Published by Simon & Schuster on May 12, 2015

A troubled marriage, a rebellious child, extramarital sex, a workplace fling. All of those are ingredients of a standard domestic drama, but Housebreaking is more inventive than the norm. It spins off in directions I did not anticipate. The title has a couple of distinct meanings but the book is largely about a family that, while intact, is clearly broken.

The story introduces Andrew and Audrey Martin-Murray as they are house shopping in Wintonbury, a Hartford suburb. While Andrew can't understand how their family of three could possibly live in a 2,000 square foot home, Audrey is charmed by a dilapidated old house that has yet to be torn down in a neighborhood of McMansions. She is less charmed by a husband who is rarely home and with whom she has little in common. Her daughter Emily might be even harder to deal with than her husband. Their ways of coping with the loss of Emily's brother (a death that precedes the opening of the novel) are quite different.

Down the street, Benjamin Mandelbaum is, at the age of 44, back in the house where he grew up, having moved in with Leonard, his father, after separating from his wife in their 24th year of marriage. Benjamin, who spends most of his time trying to figure out what he wants, is linked to Audrey by the high school crush he once had on her.

The first section of the novel focuses on the Mandelbaums. The rest of the story provides an x-ray view of the interiors of Audrey, Andrew, and Emily. Each section of the novel reveals certain pivotal moments from the perspective of each family member. There is little overlap, however, since each character has his or her own story -- stories that are vastly different, reflecting lives lived apart from the family unit. Each family member has an ugly secret and each lives in fear that the other family members will discover that secret.
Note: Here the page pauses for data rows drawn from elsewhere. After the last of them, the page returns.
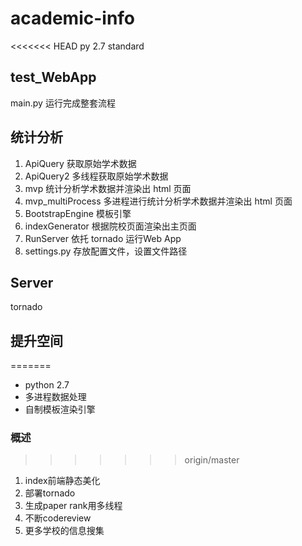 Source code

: # academic-info
<<<<<<< HEAD
py 2.7 standard 

## test_WebApp
main.py 运行完成整套流程

## 统计分析
1. ApiQuery 获取原始学术数据
2. ApiQuery2 多线程获取原始学术数据
3. mvp 统计分析学术数据并渲染出 html 页面
4. mvp_multiProcess 多进程进行统计分析学术数据并渲染出 html 页面
5. BootstrapEngine 模板引擎
6. indexGenerator 根据院校页面渲染出主页面
7. RunServer 依托 tornado 运行Web App
8. settings.py 存放配置文件，设置文件路径

## Server 
tornado

## 提升空间
=======
* python 2.7
* 多进程数据处理
* 自制模板渲染引擎

### 概述 
>>>>>>> origin/master
1. index前端静态美化
2. 部署tornado
3. 生成paper rank用多线程
4. 不断codereview
5. 更多学校的信息搜集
They all have reason to feel guilty but they are all too self-absorbed to notice the guilty feelings that the other family members manifest. This is ultimately a story about family members who create tragedy by never being there for each other.

I love the life that Dan Pope breathes into his characters. The genius of this novel is its ability to create sympathy for badly behaving characters who aren't at all sympathetic. Small sections of the novel (primarily Emily's conversations with her dead brother) seem obvious and manipulative compared to the rest and I was disappointed that more was not made of Benjamin's father, given his early prominence. The story leaves much unresolved, but life is always unresolved until we die, so -- despite my curiosity about the outcome of Andrew's life -- the story's unfinished nature did not trouble me greatly.